TASK INSTRUCTIONS:
From the entries below, work out how many lines contain the string "szaga"; answer with the number alone.

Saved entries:
★ ★ ★ ★ ★ ★ ★

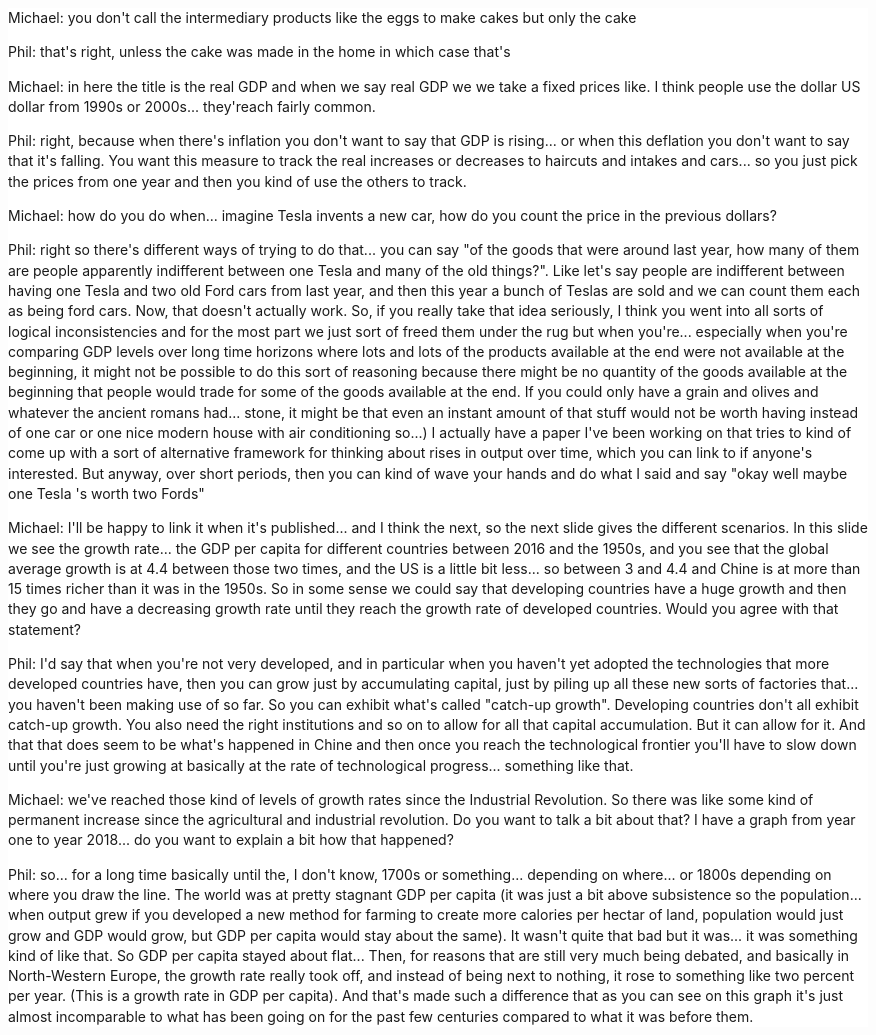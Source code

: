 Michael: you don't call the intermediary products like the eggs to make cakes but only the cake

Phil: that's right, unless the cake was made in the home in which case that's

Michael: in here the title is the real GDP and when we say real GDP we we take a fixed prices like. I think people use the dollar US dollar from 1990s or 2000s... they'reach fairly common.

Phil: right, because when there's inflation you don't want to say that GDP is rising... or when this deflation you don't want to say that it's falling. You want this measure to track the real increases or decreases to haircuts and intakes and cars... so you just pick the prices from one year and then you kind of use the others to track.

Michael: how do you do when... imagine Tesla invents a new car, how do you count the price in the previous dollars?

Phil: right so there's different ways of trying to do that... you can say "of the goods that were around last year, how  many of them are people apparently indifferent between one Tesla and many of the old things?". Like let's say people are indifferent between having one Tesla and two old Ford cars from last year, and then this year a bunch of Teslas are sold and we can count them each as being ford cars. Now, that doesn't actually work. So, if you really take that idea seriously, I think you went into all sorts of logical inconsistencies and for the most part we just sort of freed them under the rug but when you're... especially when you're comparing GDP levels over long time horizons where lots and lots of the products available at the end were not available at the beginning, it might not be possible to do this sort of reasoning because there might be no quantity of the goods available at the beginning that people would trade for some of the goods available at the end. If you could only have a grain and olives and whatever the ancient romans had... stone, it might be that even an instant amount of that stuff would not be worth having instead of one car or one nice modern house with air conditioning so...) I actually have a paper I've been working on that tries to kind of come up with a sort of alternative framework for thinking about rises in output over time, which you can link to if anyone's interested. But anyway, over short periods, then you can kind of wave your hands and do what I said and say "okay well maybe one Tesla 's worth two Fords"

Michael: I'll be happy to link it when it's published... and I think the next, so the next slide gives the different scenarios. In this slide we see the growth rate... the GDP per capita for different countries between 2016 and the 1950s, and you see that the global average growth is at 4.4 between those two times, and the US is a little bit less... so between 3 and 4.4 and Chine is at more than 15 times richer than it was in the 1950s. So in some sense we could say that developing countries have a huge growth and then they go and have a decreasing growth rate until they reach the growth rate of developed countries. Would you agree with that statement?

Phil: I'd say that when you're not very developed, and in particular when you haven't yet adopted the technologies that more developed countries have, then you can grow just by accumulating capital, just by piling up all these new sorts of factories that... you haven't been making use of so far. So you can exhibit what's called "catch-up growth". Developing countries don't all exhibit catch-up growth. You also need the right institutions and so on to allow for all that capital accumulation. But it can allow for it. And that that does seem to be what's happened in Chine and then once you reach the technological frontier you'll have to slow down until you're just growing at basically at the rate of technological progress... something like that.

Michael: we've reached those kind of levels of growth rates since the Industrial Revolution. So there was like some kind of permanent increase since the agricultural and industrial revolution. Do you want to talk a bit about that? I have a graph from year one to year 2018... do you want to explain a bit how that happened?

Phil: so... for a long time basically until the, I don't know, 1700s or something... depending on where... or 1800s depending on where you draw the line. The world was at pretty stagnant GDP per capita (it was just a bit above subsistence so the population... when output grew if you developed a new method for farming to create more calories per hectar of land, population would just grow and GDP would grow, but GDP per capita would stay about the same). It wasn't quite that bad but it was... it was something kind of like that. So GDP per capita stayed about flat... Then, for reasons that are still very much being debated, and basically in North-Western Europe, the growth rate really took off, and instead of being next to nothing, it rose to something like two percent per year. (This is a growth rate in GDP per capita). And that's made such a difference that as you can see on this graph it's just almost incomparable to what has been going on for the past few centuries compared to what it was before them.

★ ★ ★ ★ ★ ★ ★

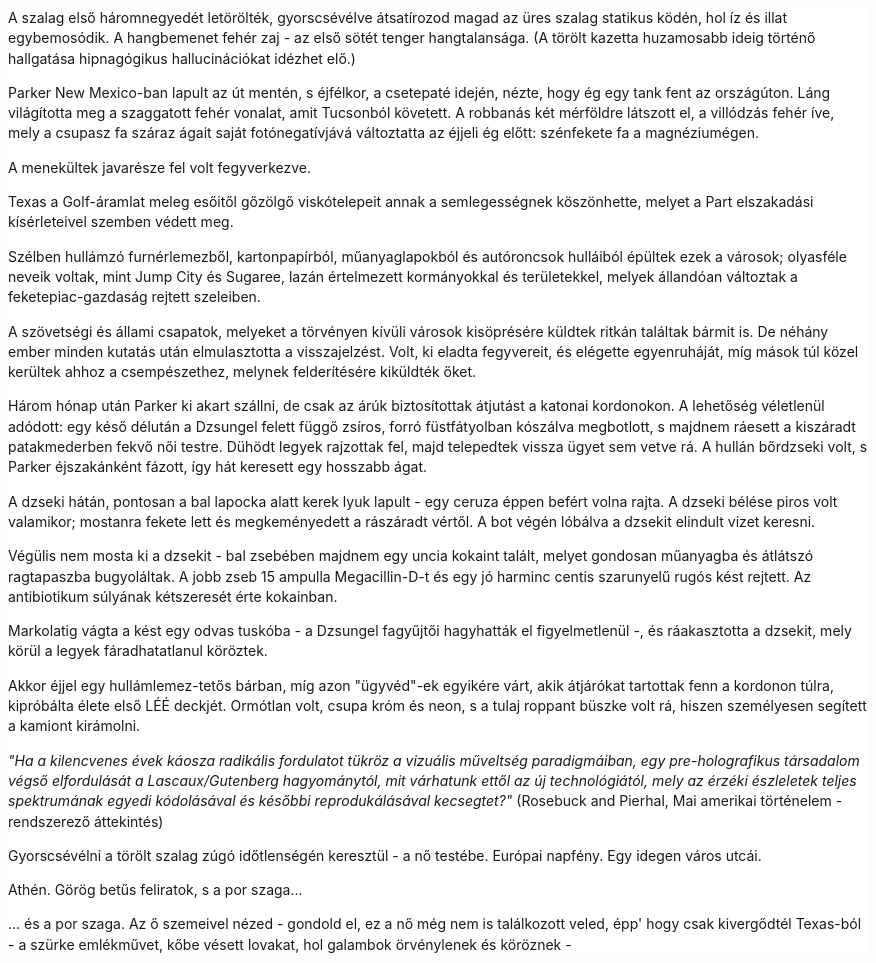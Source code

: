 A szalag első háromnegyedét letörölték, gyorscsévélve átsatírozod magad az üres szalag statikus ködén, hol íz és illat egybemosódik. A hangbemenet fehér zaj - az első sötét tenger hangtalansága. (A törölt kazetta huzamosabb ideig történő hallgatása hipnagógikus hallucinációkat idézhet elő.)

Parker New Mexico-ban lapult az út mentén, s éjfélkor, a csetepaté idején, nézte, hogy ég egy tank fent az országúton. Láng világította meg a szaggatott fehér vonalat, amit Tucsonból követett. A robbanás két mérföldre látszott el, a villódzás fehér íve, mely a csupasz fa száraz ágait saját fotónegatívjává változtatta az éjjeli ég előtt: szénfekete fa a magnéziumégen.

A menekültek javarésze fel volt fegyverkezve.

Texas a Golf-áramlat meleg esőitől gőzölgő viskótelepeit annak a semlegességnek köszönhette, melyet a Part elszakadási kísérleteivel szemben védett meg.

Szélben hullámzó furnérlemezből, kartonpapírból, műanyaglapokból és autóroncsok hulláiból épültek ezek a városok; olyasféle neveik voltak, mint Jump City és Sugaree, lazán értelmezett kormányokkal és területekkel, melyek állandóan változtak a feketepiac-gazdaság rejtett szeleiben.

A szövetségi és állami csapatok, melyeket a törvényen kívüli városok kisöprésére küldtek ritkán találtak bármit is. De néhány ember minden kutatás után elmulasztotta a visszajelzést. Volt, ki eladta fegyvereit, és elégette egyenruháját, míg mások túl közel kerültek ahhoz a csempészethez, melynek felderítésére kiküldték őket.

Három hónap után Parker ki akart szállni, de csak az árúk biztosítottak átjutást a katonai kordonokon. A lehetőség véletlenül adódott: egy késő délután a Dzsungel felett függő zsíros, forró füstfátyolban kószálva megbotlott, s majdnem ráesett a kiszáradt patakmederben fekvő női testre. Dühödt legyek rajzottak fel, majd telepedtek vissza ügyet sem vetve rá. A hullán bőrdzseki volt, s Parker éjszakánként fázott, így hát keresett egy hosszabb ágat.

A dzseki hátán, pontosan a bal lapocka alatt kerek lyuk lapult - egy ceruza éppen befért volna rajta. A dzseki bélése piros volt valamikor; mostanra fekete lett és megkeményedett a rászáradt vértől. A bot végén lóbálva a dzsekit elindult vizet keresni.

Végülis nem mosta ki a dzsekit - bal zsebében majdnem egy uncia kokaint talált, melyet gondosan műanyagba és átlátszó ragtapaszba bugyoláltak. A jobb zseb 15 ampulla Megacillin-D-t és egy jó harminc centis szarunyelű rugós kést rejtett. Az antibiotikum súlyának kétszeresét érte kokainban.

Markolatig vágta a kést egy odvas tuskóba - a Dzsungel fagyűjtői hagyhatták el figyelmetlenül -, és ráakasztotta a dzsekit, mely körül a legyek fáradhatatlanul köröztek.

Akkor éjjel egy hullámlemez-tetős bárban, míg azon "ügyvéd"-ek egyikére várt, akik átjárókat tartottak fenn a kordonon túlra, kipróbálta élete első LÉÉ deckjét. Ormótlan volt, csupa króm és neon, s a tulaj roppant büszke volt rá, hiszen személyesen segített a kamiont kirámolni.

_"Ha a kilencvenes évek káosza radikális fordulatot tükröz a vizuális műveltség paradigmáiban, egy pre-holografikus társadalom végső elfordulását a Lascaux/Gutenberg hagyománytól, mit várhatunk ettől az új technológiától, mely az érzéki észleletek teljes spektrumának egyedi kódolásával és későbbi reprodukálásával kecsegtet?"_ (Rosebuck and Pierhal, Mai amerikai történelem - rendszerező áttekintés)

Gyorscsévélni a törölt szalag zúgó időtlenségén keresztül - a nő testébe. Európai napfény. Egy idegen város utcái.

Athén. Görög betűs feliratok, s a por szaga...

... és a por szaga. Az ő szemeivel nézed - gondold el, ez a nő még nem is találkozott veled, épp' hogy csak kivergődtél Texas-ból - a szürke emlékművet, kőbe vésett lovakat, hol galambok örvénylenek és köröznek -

★ ★ ★ ★ ★ ★ ★

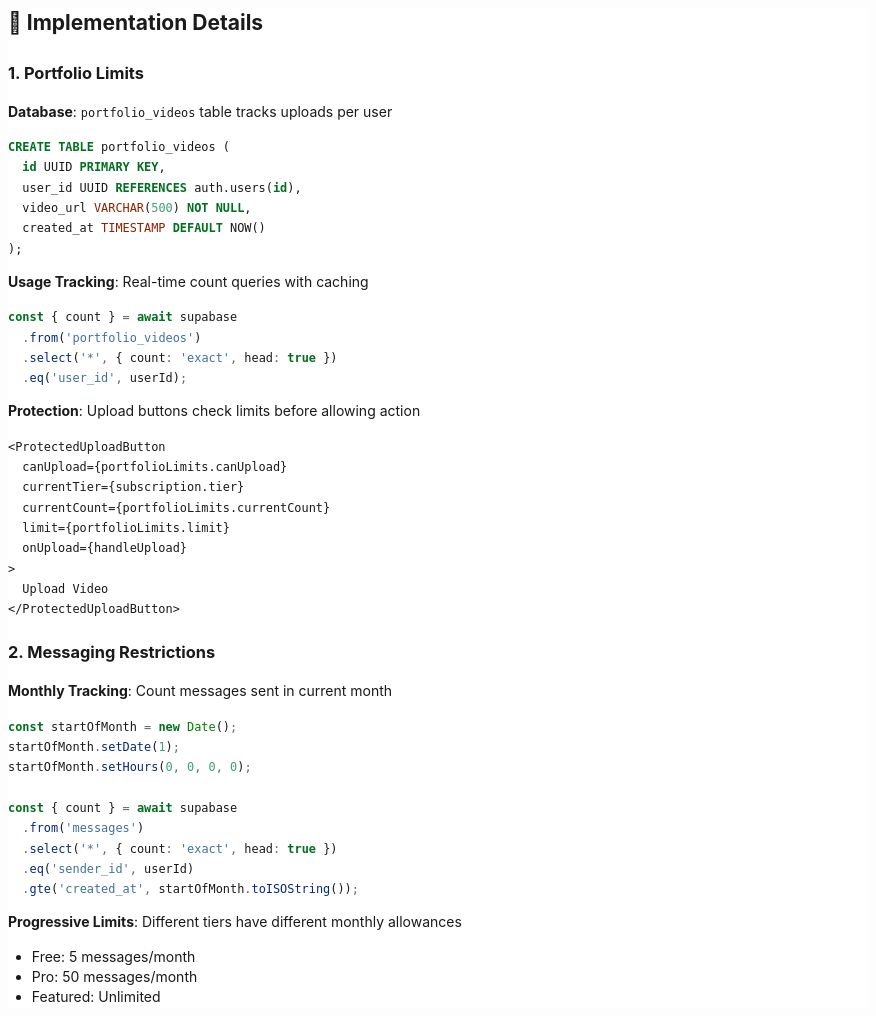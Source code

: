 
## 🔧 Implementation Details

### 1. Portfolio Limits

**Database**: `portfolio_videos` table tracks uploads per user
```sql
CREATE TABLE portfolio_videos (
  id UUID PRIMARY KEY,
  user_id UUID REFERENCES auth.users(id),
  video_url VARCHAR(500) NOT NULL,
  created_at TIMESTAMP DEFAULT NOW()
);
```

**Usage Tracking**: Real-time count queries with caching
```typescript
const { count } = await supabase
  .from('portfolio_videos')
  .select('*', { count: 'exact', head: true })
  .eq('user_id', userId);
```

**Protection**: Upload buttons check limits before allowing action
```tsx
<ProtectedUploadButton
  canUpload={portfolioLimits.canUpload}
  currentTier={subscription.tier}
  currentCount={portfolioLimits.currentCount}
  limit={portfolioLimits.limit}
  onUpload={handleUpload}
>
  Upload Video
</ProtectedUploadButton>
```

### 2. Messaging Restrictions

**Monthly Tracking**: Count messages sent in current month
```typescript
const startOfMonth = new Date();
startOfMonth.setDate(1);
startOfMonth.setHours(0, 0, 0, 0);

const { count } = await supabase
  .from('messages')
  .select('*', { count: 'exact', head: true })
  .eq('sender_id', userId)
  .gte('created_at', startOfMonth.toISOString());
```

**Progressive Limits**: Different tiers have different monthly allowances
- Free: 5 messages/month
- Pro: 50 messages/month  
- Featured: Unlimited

★ ★ ★ ★ ★ ★ ★

REPLY:
2